**Description of the task:**
How many lines of the data include the string "workflows"? State the number and nothing else.

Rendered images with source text
╔══

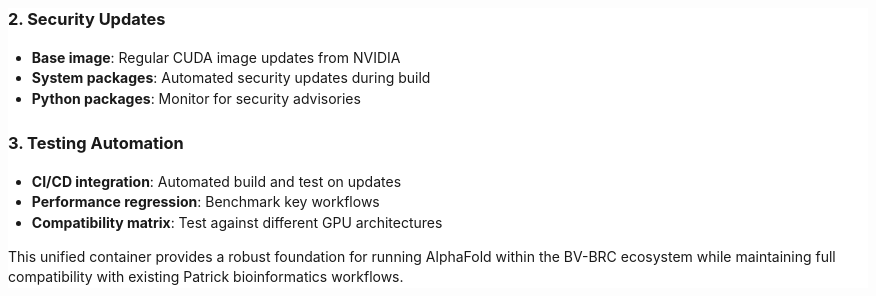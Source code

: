 ### 2. Security Updates
- **Base image**: Regular CUDA image updates from NVIDIA
- **System packages**: Automated security updates during build
- **Python packages**: Monitor for security advisories

### 3. Testing Automation
- **CI/CD integration**: Automated build and test on updates
- **Performance regression**: Benchmark key workflows
- **Compatibility matrix**: Test against different GPU architectures

This unified container provides a robust foundation for running AlphaFold within the BV-BRC ecosystem while maintaining full compatibility with existing Patrick bioinformatics workflows.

╚══

**Written reply:**
2